*Task data*

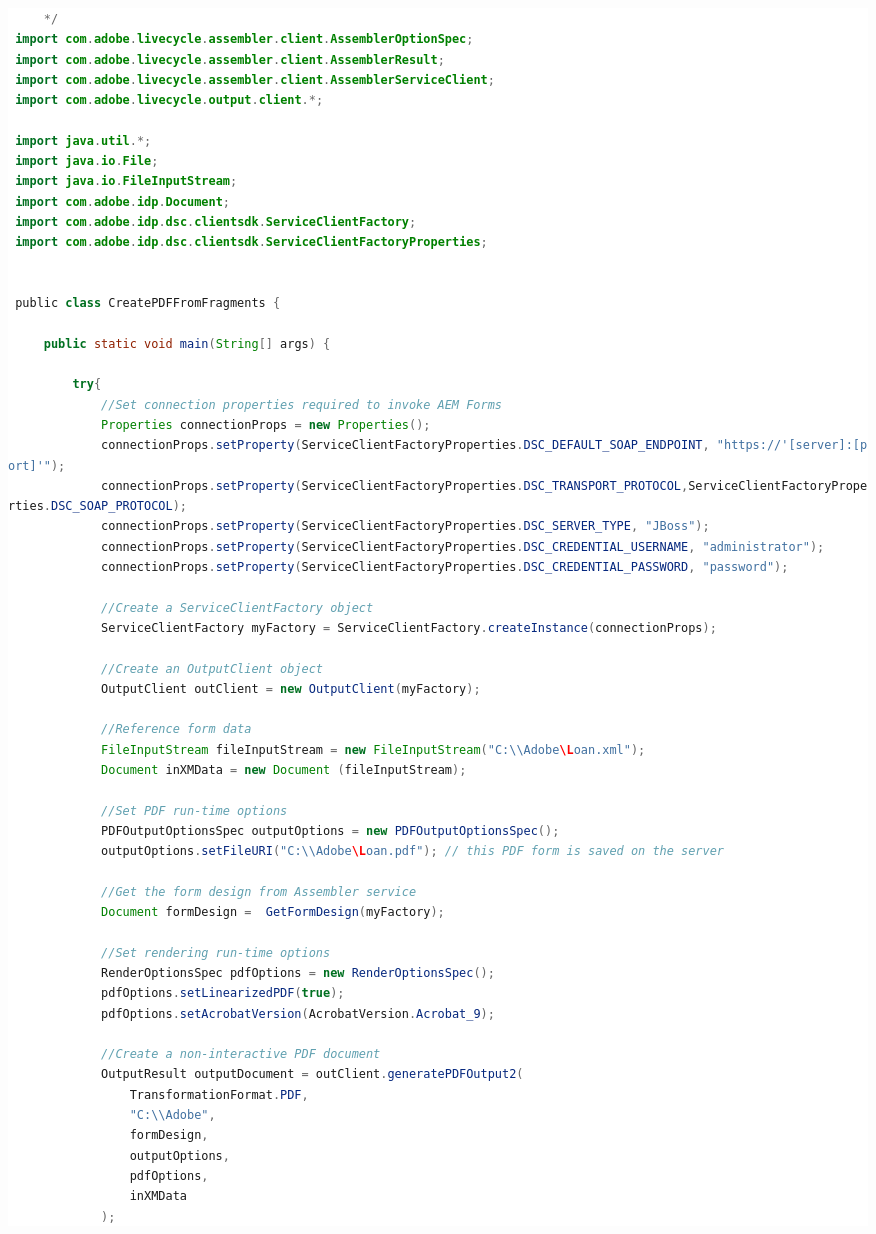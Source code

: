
 ```java
     */
 import com.adobe.livecycle.assembler.client.AssemblerOptionSpec;
 import com.adobe.livecycle.assembler.client.AssemblerResult;
 import com.adobe.livecycle.assembler.client.AssemblerServiceClient;
 import com.adobe.livecycle.output.client.*;
 
 import java.util.*;
 import java.io.File;
 import java.io.FileInputStream;
 import com.adobe.idp.Document;
 import com.adobe.idp.dsc.clientsdk.ServiceClientFactory;
 import com.adobe.idp.dsc.clientsdk.ServiceClientFactoryProperties;
 
 
 public class CreatePDFFromFragments {
 
     public static void main(String[] args) {
 
         try{
             //Set connection properties required to invoke AEM Forms
             Properties connectionProps = new Properties();
             connectionProps.setProperty(ServiceClientFactoryProperties.DSC_DEFAULT_SOAP_ENDPOINT, "https://'[server]:[port]'");
             connectionProps.setProperty(ServiceClientFactoryProperties.DSC_TRANSPORT_PROTOCOL,ServiceClientFactoryProperties.DSC_SOAP_PROTOCOL);
             connectionProps.setProperty(ServiceClientFactoryProperties.DSC_SERVER_TYPE, "JBoss");
             connectionProps.setProperty(ServiceClientFactoryProperties.DSC_CREDENTIAL_USERNAME, "administrator");
             connectionProps.setProperty(ServiceClientFactoryProperties.DSC_CREDENTIAL_PASSWORD, "password");
 
             //Create a ServiceClientFactory object
             ServiceClientFactory myFactory = ServiceClientFactory.createInstance(connectionProps);
 
             //Create an OutputClient object
             OutputClient outClient = new OutputClient(myFactory);
 
             //Reference form data
             FileInputStream fileInputStream = new FileInputStream("C:\\Adobe\Loan.xml");
             Document inXMData = new Document (fileInputStream);
 
             //Set PDF run-time options
             PDFOutputOptionsSpec outputOptions = new PDFOutputOptionsSpec();
             outputOptions.setFileURI("C:\\Adobe\Loan.pdf"); // this PDF form is saved on the server
 
             //Get the form design from Assembler service
             Document formDesign =  GetFormDesign(myFactory);
 
             //Set rendering run-time options
             RenderOptionsSpec pdfOptions = new RenderOptionsSpec();
             pdfOptions.setLinearizedPDF(true);
             pdfOptions.setAcrobatVersion(AcrobatVersion.Acrobat_9);
 
             //Create a non-interactive PDF document
             OutputResult outputDocument = outClient.generatePDFOutput2(
                 TransformationFormat.PDF,
                 "C:\\Adobe",
                 formDesign,
                 outputOptions,
                 pdfOptions,
                 inXMData
             );
```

*Exercise*
Please write out every line of the listing above exactly, and leave the images behind.

*Exercise answer*
Source code

:
 ```java
     */
 import com.adobe.livecycle.assembler.client.AssemblerOptionSpec;
 import com.adobe.livecycle.assembler.client.AssemblerResult;
 import com.adobe.livecycle.assembler.client.AssemblerServiceClient;
 import com.adobe.livecycle.output.client.*;
 
 import java.util.*;
 import java.io.File;
 import java.io.FileInputStream;
 import com.adobe.idp.Document;
 import com.adobe.idp.dsc.clientsdk.ServiceClientFactory;
 import com.adobe.idp.dsc.clientsdk.ServiceClientFactoryProperties;
 
 
 public class CreatePDFFromFragments {
 
     public static void main(String[] args) {
 
         try{
             //Set connection properties required to invoke AEM Forms
             Properties connectionProps = new Properties();
             connectionProps.setProperty(ServiceClientFactoryProperties.DSC_DEFAULT_SOAP_ENDPOINT, "https://'[server]:[port]'");
             connectionProps.setProperty(ServiceClientFactoryProperties.DSC_TRANSPORT_PROTOCOL,ServiceClientFactoryProperties.DSC_SOAP_PROTOCOL);
             connectionProps.setProperty(ServiceClientFactoryProperties.DSC_SERVER_TYPE, "JBoss");
             connectionProps.setProperty(ServiceClientFactoryProperties.DSC_CREDENTIAL_USERNAME, "administrator");
             connectionProps.setProperty(ServiceClientFactoryProperties.DSC_CREDENTIAL_PASSWORD, "password");
 
             //Create a ServiceClientFactory object
             ServiceClientFactory myFactory = ServiceClientFactory.createInstance(connectionProps);
 
             //Create an OutputClient object
             OutputClient outClient = new OutputClient(myFactory);
 
             //Reference form data
             FileInputStream fileInputStream = new FileInputStream("C:\\Adobe\Loan.xml");
             Document inXMData = new Document (fileInputStream);
 
             //Set PDF run-time options
             PDFOutputOptionsSpec outputOptions = new PDFOutputOptionsSpec();
             outputOptions.setFileURI("C:\\Adobe\Loan.pdf"); // this PDF form is saved on the server
 
             //Get the form design from Assembler service
             Document formDesign =  GetFormDesign(myFactory);
 
             //Set rendering run-time options
             RenderOptionsSpec pdfOptions = new RenderOptionsSpec();
             pdfOptions.setLinearizedPDF(true);
             pdfOptions.setAcrobatVersion(AcrobatVersion.Acrobat_9);
 
             //Create a non-interactive PDF document
             OutputResult outputDocument = outClient.generatePDFOutput2(
                 TransformationFormat.PDF,
                 "C:\\Adobe",
                 formDesign,
                 outputOptions,
                 pdfOptions,
                 inXMData
             );
```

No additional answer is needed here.